You must pay at least a minimum level of secondary pension contributions if they remain in the pension scheme
- The contributions are usually made up of Employer Contributions and Employee Contributions, and the amounts to be paid will depend on the pension you have set up. The Minimum Contributions that need to be made are a percentage of the Earnings of a Designated Employee and the overall amount can be paid by the employer. Although you can exceed the overall amount and pay this entirely, you are not able to ask the Designated Employee to pay your percentage, therefore if you are following the Minimum Contributions you cannot ask them to pay part, or all of your contribution too. Further information on this can be found within the How much do we need to pay? (Designated Employee) page.
You cannot prevent a Designated Employee from joining the scheme or encourage them to opt out of it once they are in
- You can't ask these individuals to leave the scheme whilst they are working for you and you are not allowed to offer any incentives to leave it either, so you can't offer more pay or any other rewards to someone if they leave the scheme. It is not acceptable to dismiss someone for refusing to opt out of the scheme. We hope employers will not try to use the membership or potential membership of a secondary pension scheme as a reason not to employ someone. The States of Guernsey will review and consider whether any enforcement measures are needed if recruitment decisions are made based on the membership of a pension scheme.
You can postpone the enrolment into the pension scheme for your Designated Employee for a maximum of 3 months
- You can postpone when you enrol your Designated Employee into the scheme, and you are allowed to do this for a maximum of 3 months. If you do this, you will not provide them with the Notice of Immediate Enrolment and will instead need to issue them with a Notice of Deferred Enrolment on or before their first day of employment. You must provide them with written confirmation of what is happening and when they will join, just like the Notice of Immediate Enrolment, the Notice of Deferred Enrolment will include deadlines for completion and the choice they are making. There are benefits in postponing the enrolment date as you will be able to reduce the frequency in which you enrol new members. You will be able to combine them into groups and this might be particularly helpful when you need to enrol back in Designated Employees, who have previously opted out of the pension scheme.
- Additionally, you might want to do this if you are employing someone on a short-term contract, or if your new worker has a probationary period and you want to wait until they have reached some objectives, or milestones, in their new role before joining the scheme.

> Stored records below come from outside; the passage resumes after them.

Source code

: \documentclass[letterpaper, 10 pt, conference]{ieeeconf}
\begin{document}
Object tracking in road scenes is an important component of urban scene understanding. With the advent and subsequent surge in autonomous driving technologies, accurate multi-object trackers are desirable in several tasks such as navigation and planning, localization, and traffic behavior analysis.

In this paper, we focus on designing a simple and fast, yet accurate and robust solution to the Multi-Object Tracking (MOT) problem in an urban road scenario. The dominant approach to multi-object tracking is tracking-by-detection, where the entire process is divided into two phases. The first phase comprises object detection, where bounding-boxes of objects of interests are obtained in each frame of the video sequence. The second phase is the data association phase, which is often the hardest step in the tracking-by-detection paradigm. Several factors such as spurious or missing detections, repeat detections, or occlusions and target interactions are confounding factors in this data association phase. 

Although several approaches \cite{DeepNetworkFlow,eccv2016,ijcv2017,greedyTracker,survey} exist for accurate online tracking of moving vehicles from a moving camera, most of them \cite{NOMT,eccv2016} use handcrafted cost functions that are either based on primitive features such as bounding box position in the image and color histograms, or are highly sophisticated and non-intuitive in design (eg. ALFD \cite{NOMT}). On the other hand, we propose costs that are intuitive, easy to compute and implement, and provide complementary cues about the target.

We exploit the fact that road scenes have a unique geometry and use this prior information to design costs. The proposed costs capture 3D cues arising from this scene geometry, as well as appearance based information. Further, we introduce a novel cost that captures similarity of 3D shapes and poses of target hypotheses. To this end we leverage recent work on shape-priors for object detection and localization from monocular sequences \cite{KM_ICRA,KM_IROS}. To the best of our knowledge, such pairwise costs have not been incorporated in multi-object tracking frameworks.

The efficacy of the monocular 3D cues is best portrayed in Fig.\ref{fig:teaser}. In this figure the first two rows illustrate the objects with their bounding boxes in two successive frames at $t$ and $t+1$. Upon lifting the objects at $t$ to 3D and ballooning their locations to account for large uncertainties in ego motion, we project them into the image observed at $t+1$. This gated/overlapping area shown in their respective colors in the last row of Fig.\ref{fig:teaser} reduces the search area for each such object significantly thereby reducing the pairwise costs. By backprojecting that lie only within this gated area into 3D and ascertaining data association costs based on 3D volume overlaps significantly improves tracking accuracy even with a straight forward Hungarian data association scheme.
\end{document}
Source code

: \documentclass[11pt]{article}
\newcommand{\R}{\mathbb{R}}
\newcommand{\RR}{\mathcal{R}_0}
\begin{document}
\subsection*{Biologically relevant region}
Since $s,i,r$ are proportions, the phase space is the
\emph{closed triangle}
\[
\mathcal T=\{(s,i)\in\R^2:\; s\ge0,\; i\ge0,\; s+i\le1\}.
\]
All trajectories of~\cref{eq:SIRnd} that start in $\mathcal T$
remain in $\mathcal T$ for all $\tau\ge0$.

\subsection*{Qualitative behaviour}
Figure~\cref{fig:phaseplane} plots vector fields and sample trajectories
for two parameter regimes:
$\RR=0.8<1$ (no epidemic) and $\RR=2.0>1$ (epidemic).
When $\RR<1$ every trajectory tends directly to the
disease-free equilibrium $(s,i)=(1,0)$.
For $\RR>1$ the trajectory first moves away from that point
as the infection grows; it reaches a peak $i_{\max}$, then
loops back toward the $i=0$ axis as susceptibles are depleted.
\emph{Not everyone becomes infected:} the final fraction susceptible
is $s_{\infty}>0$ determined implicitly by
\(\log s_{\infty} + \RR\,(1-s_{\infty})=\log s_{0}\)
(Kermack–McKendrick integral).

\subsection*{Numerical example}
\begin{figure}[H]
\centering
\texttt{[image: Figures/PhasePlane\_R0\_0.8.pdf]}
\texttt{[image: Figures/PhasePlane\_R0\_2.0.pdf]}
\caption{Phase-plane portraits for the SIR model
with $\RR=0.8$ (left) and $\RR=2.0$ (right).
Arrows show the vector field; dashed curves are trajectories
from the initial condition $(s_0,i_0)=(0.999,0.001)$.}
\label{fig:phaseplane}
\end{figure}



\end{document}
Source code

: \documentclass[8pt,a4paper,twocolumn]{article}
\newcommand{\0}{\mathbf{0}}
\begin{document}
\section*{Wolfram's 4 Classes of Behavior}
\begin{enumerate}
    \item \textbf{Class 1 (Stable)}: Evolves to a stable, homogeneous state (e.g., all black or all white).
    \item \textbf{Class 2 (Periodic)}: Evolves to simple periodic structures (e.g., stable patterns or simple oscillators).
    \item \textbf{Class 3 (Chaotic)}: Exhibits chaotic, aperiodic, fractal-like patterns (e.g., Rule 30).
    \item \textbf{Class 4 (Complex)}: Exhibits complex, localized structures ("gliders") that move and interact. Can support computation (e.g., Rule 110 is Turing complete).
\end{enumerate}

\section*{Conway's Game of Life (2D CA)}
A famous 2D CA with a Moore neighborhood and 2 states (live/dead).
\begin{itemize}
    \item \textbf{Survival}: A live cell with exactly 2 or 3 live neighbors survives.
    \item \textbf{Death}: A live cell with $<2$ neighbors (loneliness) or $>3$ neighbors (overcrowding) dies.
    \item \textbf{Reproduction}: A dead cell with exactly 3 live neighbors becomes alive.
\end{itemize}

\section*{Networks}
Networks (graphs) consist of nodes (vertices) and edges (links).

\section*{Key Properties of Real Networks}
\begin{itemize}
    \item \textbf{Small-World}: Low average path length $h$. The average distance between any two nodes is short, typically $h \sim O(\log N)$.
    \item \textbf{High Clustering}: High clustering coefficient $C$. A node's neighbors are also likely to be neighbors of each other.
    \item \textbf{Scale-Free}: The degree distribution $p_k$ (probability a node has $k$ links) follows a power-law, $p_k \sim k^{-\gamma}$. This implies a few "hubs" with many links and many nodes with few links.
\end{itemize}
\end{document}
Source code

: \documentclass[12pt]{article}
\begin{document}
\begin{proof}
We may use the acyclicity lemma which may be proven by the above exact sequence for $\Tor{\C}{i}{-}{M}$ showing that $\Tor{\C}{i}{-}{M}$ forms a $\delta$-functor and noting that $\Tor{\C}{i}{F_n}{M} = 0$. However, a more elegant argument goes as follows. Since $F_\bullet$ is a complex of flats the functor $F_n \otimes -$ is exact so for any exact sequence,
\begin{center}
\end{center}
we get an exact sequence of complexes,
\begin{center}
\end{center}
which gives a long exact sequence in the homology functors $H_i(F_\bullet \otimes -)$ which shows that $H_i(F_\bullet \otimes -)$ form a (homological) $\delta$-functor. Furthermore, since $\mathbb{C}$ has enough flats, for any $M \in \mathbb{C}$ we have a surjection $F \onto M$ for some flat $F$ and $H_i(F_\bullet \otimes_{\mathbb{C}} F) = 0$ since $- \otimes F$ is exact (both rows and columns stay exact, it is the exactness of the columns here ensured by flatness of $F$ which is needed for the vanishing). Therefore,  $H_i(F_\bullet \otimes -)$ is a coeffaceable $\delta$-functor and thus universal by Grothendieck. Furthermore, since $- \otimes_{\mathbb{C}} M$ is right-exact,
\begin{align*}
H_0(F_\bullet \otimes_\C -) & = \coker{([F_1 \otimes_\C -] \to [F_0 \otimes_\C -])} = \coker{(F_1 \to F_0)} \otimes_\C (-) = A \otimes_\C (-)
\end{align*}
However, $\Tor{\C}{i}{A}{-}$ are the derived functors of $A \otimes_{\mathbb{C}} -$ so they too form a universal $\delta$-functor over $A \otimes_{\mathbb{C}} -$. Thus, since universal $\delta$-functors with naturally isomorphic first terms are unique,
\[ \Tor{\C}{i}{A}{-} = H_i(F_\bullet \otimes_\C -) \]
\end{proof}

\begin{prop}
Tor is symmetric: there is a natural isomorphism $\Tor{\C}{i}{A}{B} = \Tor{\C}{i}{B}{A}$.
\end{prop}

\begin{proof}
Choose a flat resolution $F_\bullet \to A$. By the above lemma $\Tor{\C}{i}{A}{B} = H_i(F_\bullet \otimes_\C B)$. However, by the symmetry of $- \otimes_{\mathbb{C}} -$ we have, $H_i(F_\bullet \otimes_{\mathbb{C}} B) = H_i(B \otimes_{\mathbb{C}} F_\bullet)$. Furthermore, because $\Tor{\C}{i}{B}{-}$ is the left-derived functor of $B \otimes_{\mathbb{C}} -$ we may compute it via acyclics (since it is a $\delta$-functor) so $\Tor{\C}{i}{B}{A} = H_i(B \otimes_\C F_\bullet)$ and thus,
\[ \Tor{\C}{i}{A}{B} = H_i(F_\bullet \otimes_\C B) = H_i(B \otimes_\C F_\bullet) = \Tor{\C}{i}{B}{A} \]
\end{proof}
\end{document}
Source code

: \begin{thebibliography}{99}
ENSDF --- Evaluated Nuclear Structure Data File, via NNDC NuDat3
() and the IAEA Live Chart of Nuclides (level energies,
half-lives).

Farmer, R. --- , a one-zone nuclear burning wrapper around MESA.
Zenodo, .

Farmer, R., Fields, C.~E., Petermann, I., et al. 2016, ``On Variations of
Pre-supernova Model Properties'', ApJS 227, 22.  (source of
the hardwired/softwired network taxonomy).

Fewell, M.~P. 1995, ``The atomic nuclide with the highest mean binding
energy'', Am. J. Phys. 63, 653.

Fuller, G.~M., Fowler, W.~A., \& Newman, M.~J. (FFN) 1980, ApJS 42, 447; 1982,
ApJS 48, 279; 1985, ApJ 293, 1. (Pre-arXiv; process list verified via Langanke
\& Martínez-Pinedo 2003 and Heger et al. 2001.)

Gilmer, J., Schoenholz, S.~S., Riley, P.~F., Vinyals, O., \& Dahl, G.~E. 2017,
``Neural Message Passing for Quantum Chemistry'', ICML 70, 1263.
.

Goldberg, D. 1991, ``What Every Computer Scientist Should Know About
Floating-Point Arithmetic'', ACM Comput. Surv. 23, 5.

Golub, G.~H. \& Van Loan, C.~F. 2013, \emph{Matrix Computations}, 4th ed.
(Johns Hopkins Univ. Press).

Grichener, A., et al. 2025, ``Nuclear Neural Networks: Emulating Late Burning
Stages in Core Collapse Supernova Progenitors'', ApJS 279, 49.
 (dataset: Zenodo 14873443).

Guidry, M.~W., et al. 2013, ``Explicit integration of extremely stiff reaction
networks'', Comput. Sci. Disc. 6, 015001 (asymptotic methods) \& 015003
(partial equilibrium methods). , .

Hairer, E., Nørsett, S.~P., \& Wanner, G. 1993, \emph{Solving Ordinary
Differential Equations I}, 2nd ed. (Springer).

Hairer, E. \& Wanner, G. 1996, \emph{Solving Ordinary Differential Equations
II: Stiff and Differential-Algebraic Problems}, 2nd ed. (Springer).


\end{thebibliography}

- The 3 month period is not contract specific, someone may have multiple contracts issued during the course of their employment but the deferral period only applies to the first 3 months with an employer. Compliance checks will be carried out by Revenue Service to ensure that employers do not rotate contracts through different companies to try to continually defer Automatic Enrolment. If this does happen the Revenue Service will impose penalties on those employers.